Roave / DocbookTool

:books: Docbook Tool for static documentation generation from Markdown files
52 stars 4 forks source link

Too large images result in blank page #307

Closed cspray closed 3 months ago

cspray commented 1 year ago

Given an image that has a byte size over a certain amount the page renders as a blank string. You can see a demonstration of this in the fix-large-inline-image branch.

A couple things to note:

  1. I was able to see this fail with images as small as 256kb. I cannot say for certain whether this is the actual limit, only that anything >=256kb demonstrated this problem. It is possible that a number less than 256kb would also have this problem. That has not been confirmed.
  2. The problem is happening in the MarkdownToHml formatter. Before the Markdown parsing the $page->content() contains the proper image and after parsing the $page->content() is a blank string.
herndlm commented 3 months ago

experienced the same issue and started debugging it. It comes from https://github.com/michelf/php-markdown/blob/51613168d71787b0fe8472166ccbfa8d285c02cd/Michelf/MarkdownExtra.php#L1065-L1071 which returns null. so there must be some error occurring in that preg_replace..

remaining call stack:

but that's all I know so far, ran out of time

herndlm commented 3 months ago

oh man

image

😅

Ocramius commented 3 months ago

Worth reporting an upstream issue in https://github.com/michelf/php-markdown ?

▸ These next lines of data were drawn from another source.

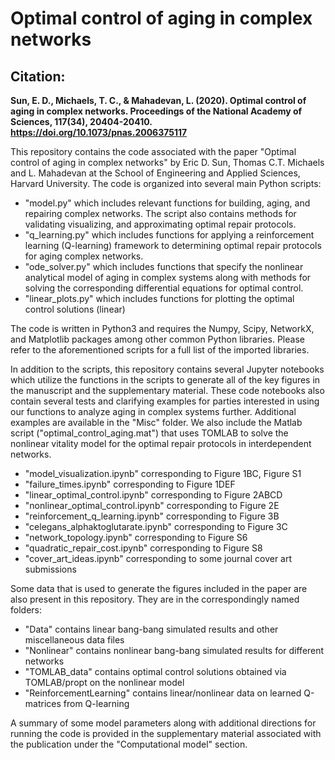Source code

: # Optimal control of aging in complex networks

## Citation:

**Sun, E. D., Michaels, T. C., & Mahadevan, L. (2020). Optimal control of aging in complex networks. Proceedings of the National Academy of Sciences, 117(34), 20404-20410. https://doi.org/10.1073/pnas.2006375117**

This repository contains the code associated with the paper "Optimal control of aging in complex networks" by Eric D. Sun, Thomas C.T. Michaels and L. Mahadevan at the School of Engineering and Applied Sciences, Harvard University. The code is organized into several main Python scripts:
- "model.py" which includes relevant functions for building, aging, and repairing complex networks. The script also contains methods for validating visualizing, and approximating optimal repair protocols.
- "q_learning.py" which includes functions for applying a reinforcement learning (Q-learning) framework to determining optimal repair protocols for aging complex networks.
- "ode_solver.py" which includes functions that specify the nonlinear analytical model of aging in complex systems along with methods for solving the corresponding differential equations for optimal control.
- "linear_plots.py" which includes functions for plotting the optimal control solutions (linear)

The code is written in Python3 and requires the Numpy, Scipy, NetworkX, and Matplotlib packages among other common Python libraries. Please refer to the aforementioned scripts for a full list of the imported libraries.

In addition to the scripts, this repository contains several Jupyter notebooks which utilize the functions in the scripts to generate all of the key figures in the manuscript and the supplementary material. These code notebooks also contain several tests and clarifying examples for parties interested in using our functions to analyze aging in complex systems further. Additional examples are available in the "Misc" folder. We also include the Matlab script ("optimal_control_aging.mat") that uses TOMLAB to solve the nonlinear vitality model for the optimal repair protocols in interdependent networks.
- "model_visualization.ipynb" corresponding to Figure 1BC, Figure S1
- "failure_times.ipynb" corresponding to Figure 1DEF
- "linear_optimal_control.ipynb" corresponding to Figure 2ABCD
- "nonlinear_optimal_control.ipynb" corresponding to Figure 2E
- "reinforcement_q_learning.ipynb" corresponding to Figure 3B
- "celegans_alphaktoglutarate.ipynb" corresponding to Figure 3C
- "network_topology.ipynb" corresponding to Figure S6
- "quadratic_repair_cost.ipynb" corresponding to Figure S8
- "cover_art_ideas.ipynb" corresponding to some journal cover art submissions

Some data that is used to generate the figures included in the paper are also present in this repository. They are in the correspondingly named folders:
- "Data" contains linear bang-bang simulated results and other miscellaneous data files
- "Nonlinear" contains nonlinear bang-bang simulated results for different networks
- "TOMLAB_data" contains optimal control solutions obtained via TOMLAB/propt on the nonlinear model
- "ReinforcementLearning" contains linear/nonlinear data on learned Q-matrices from Q-learning

A summary of some model parameters along with additional directions for running the code is provided in the supplementary material associated with the publication under the "Computational model" section.
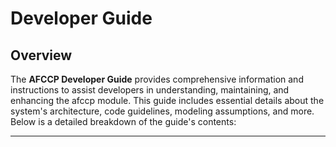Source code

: # Developer Guide

## Overview  

The **AFCCP Developer Guide** provides comprehensive information and instructions to assist developers in 
understanding, maintaining, and enhancing the afccp module. This guide includes essential details 
about the system's architecture, code guidelines, modeling assumptions, and more. 
Below is a detailed breakdown of the guide's contents:

---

This kind of regex work usually requires some optimization :)

herndlm commented 3 months ago

increasing https://www.php.net/manual/en/pcre.configuration.php#ini.pcre.backtrack-limit would be a workaround apparently

herndlm commented 3 months ago

Worth reporting an upstream issue in https://github.com/michelf/php-markdown ?

This kind of regex work usually requires some optimization :)

yeah I can do that.

herndlm commented 3 months ago

The regex that is causing issues is {(^.+?)(?:[ ]+ \{((?>[ ]*[#.a-z][-_:a-zA-Z0-9=]+){1,})[ ]*\} )?[ ]*\n(=+|-+)[ ]*\n+}mx in this case. But anyway, https://github.com/michelf/php-markdown?tab=readme-ov-file#bugs says

If you have a problem where Markdown gives you an empty result, first check that the backtrack limit is not too low by running php --info | grep pcre. See Installation and Requirement above for details.

and further up at https://github.com/michelf/php-markdown?tab=readme-ov-file#requirement

You might need to set pcre.backtrack_limit higher than 1 000 000 (the default), though the default is usually fine.

I can still try to report it, but could be that the answer is to increase that limit.

Anyway, the report: https://github.com/michelf/php-markdown/issues/399

I can try to find out how much bigger it needs to be to support e.g. ~512K images at least. In case you're willing to increase the limit as a workaround.

Ocramius commented 3 months ago

We can raise the limit in the docker image, meanwhile